Evie has been playing roller derby for nine years. Over the course of her skating career, she’s seen a number of married teammates leave their husbands for lesbian teammates. “That’s never going to happen to me,” she thought. After all, she had been married for 10 years to a nice guy, a guy from a good family, a guy her parents liked. But Evie did end up leaving her husband. At 32, she fell into her first lesbian relationship with another derby skater.

“She was the detonator in me blowing my life up, but it needed to happen,” Evie recounts. “I really had done a great job pretending to be perfect by everybody else’s guidelines, but I was really unhappy.”

Regina loved being married to Mitch. “We had a really great egalitarian marriage,” she tells me over the phone. “He was a really awesome feminist guy.” The only problem, she explained, was that he wasn’t a lesbian. “I adored him, but I needed to pursue this other life.” She was 35 when she finally did.

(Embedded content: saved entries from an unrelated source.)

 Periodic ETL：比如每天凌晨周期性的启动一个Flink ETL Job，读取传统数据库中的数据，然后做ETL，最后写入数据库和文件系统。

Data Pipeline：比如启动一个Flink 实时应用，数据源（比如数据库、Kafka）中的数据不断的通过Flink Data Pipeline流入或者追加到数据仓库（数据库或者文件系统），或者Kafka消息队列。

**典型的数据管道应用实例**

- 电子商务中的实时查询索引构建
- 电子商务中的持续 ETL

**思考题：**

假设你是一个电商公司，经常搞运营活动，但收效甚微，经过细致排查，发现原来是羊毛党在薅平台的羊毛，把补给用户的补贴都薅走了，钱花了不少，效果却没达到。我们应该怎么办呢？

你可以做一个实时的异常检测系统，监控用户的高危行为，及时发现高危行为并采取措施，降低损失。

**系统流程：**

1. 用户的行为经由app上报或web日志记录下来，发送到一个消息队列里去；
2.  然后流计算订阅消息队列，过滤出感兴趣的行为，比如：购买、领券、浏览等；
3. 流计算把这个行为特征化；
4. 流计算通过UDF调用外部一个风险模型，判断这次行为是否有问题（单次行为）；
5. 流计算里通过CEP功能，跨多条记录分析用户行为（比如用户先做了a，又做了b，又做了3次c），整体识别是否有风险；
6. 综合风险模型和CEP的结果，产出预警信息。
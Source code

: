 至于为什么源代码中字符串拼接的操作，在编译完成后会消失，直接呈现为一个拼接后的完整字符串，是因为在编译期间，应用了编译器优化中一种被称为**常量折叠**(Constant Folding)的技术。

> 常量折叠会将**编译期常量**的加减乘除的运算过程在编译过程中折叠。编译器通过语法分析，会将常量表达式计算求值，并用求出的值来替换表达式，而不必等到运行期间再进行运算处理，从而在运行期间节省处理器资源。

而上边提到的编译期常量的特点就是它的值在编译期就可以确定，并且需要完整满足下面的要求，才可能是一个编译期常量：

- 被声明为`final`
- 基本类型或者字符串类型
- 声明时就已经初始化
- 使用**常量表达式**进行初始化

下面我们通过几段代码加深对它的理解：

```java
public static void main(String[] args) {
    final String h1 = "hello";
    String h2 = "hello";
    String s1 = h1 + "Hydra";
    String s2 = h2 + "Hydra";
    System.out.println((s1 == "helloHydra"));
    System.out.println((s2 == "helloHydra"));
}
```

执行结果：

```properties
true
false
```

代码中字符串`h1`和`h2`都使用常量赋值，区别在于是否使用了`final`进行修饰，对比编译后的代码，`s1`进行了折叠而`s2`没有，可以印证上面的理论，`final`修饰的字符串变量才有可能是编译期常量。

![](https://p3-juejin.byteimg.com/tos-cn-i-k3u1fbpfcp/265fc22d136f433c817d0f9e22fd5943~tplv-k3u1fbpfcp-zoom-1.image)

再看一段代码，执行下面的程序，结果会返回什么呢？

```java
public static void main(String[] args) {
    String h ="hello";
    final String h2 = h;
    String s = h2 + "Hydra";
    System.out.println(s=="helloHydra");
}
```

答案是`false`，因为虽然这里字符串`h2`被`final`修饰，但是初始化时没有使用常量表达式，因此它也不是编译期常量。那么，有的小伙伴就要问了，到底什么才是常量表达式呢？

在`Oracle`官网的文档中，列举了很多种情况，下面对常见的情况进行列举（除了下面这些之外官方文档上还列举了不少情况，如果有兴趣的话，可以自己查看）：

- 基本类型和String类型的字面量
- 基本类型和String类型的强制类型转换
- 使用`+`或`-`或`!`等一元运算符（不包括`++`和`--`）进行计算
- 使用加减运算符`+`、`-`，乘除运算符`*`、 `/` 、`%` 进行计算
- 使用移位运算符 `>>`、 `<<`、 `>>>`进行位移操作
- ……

Eat Pray Love author Elizabeth Gilbert made headlines recently when she announced that at 47 she was leaving her husband, having realized she was in love with her best friend, Rayya Elias. She has described speaking out about her life change as just “telling the truth,” and not being afraid to hit life’s reset button. But she has also written about not always feeling she could speak her truth, and about having feelings that were somehow “the wrong emotions.”

But these late-blooming lesbians may be less and less the norm. Last year, Buzzfeed published an article about a little girl named Reese who came out in elementary school. It was a story designed to spotlight the fact that, these days, kids are coming out earlier than ever before, a change we can attribute to the growing amount of support surrounding LGBT identity. Gallup’s 2015 Values and Beliefs poll found that a record-breaking 60% of Americans openly support gay marriage. In 2016 America, gays can serve openly in the military. Gay couples (even parents) are represented on network television. But these shifts took time, time in which a number of Americans opted to sit on the decision to come out.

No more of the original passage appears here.